We as human beings are a living, craving hunger and desire to be in communion with God and one another from the moment of our conception until our natural death and continuing on into eternity. This is true to the believer and the atheist alike. Until we embrace this deepest of needs and desires, we will be restless, anxious, and unfulfilled. We can feel isolated and alone, even in the midst of a hundred people or daily likes on social media. St. Augustine in the introduction to his autobiography said it best: “You have made us for yourself, O Lord, and our hearts are restless until they rest in thee.”

God has made us for himself and constantly invites us to be in a relationship with him and with each other because he is the foundation and source of our being. Sin is the turning away from that invitation, a curving, or caving in upon oneself away from God and others. It is also the unwillingness to bother or to care, to reach out toward another in need. For what we do to the least of our brothers and sisters, we do to Jesus. We are not just to be pro-birth though, we as Catholics are to be pro-life, and we are invited to promote a consistent ethic of life.

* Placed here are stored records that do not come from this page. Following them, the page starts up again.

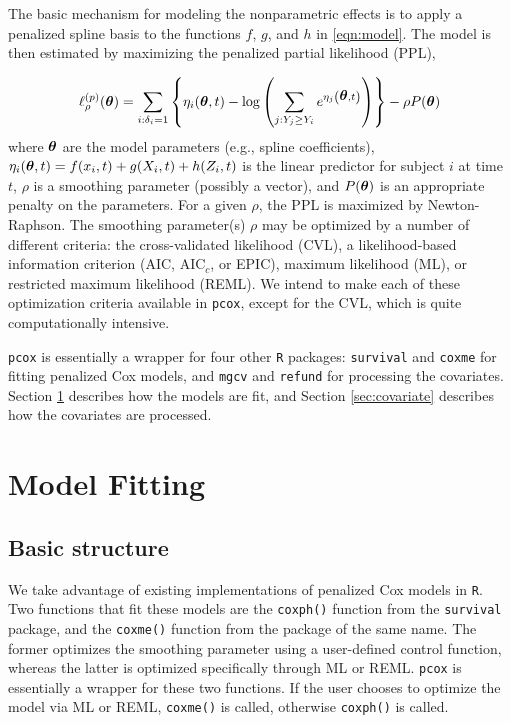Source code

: \documentclass[12pt]{article}
\newcommand{\btheta}{\mbox{\boldmath $\theta$}}
\newcommand{\beq}{\begin{equation}}
\newcommand{\eeq}{\end{equation}}
\newcommand{\beqa}{\begin{eqnarray*}}
\newcommand{\eeqa}{\end{eqnarray*}}
\begin{document}
The basic mechanism for modeling the nonparametric effects is to apply a penalized spline
basis to the functions $f$, $g$, and $h$ in \eqref{eqn:model}. The model is then estimated by
maximizing the penalized partial likelihood (PPL), 

\beq
	\ell^{(p)}_{\rho}(\btheta) = \sum_{i:\delta_i=1}\left\{ \eta_i(\btheta,t) -
		\log\left(\sum_{j: Y_j\geq Y_i}e^{\eta_j\left(\btheta,t\right)}\right)\right\} - \rho P(\btheta)
\eeq
where $\btheta$ are the model parameters (e.g., spline coefficients), $\eta_i(\btheta,t) = f(x_i,t) + g(X_i,t) + h(Z_i,t)$
is the linear predictor for subject $i$ at time $t$, $\rho$ is a smoothing parameter (possibly a vector),
and $P(\btheta)$ is an appropriate penalty on the parameters. For a given $\rho$, the PPL is maximized
by Newton-Raphson. The smoothing parameter(s) $\rho$ may be optimized by a number of different criteria: 
the cross-validated likelihood (CVL), a likelihood-based information criterion (AIC, AIC$_c$, or EPIC), maximum
likelihood (ML), or restricted maximum likelihood (REML). We intend to make each of these optimization criteria
available in \texttt{pcox}, except for the CVL, which is quite computationally intensive.

\texttt{pcox} is essentially a wrapper for four other \texttt{R} packages: \texttt{survival} and \texttt{coxme} for
fitting penalized Cox models, and \texttt{mgcv} and \texttt{refund} for processing the covariates. Section
\ref{sec:fitting} describes how the models are fit, and Section \ref{sec:covariate} describes how the
covariates are processed.


\section{Model Fitting} \label{sec:fitting}

\subsection{Basic structure}

We take advantage of existing implementations of penalized Cox models in \texttt{R}. Two functions that fit these
models are the \texttt{coxph()} function from the \texttt{survival} package, and the \texttt{coxme()} function from the package
of the same name. The former optimizes the smoothing parameter using a user-defined control function, whereas
the latter is optimized specifically through ML or REML. \texttt{pcox} is essentially a wrapper for these two functions.
If the user chooses to optimize the model via ML or REML, \texttt{coxme()} is called, otherwise \texttt{coxph()} is
called.
\end{document}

Jesus became human in his Incarnation. He too, as we did, developed in the womb of Mary to show the importance of the dignity of the person and that our dignity is grounded in our relationship with God our Father, meaning we are all brothers and sisters. We are his beloved daughters and sons, just by who we are not by what we do. Jesus was not a plan B, but he was always the primary plan. In the fullness of time, when God so willed, he sent his Son to become one with us in our humanity so that we can become one with him in his divinity. 

Jesus is the face, hands, and body of God. He came that we might see and experience God. Jesus experienced all we experience except for sin because he never, in any thought, word, or deed, rejected or said no to his Father. His whole life was a, “Yes” to the will of God. Jesus is the bridge, the way to love and be loved, authentically.

In today’s Gospel, Jesus continues preparing his disciples for the reality that he will be returning to the Father. Though he will ascend to the Father, he will not his apostles nor has he left us alone. He has and will continue to be with us for all ages. This is so because as the Son of God made man, in his Ascension, he returned to the Father not just in his divinity as the Son, but also in his humanity. God created all of humanity and his creation as interconnected, and because of that, we all experience this transcendent act of the Ascension when Jesus returned to the Father in his glorified, human body.

Jesus shared with his disciples: “When the Advocate comes whom I will send you from the Father, the Spirit of truth who proceeds from the Father, he will testify to me. And you also testify, because you have been with me from the beginning”(Jn 15:26-27). Jesus is talking about the Holy Spirit, the third person of the Trinity, the infinite Love experienced and shared between the Father and the Son. We become sharers in this divine love and communion of the Holy Trinity through our participation in the life of Jesus.

As we experience the love of the Holy Spirit, develop a relationship with him, we begin to feel alive, we begin to heal and to feel whole, because we have experienced the love we have been made for. We have experienced being loved for who we are and as we are. We no longer have to say, do, or accept those actions that we don’t agree with or that go against our conscience, to belong. St. John Henry Cardinal Newman has stated that our conscience is the “Aboriginal Vicar of Christ”. Jesus dwells within us, to guide and lead us, to help us to develop a well-formed conscience. He encourages us to also say, “Yes” to his Father as he has and continues to do.

We share in the trinitarian love when we grow our relationship and participate in the life of Jesus. This great gift of grace will continue to grow as we testify to this love and share it with others. The greatest gift of God, the love that he gives us, expands as we receive and give his love away. The more we give, the more we will receive. That does not mean fixing others or their problems. We are called to be present, to accompany, and journey with others, meeting them as Jesus met others and meets us, as and where we are. We are to laugh with, cry along, encourage, empower, and support, but above all to be present, to allow the love of the Holy Spirit to happen through us.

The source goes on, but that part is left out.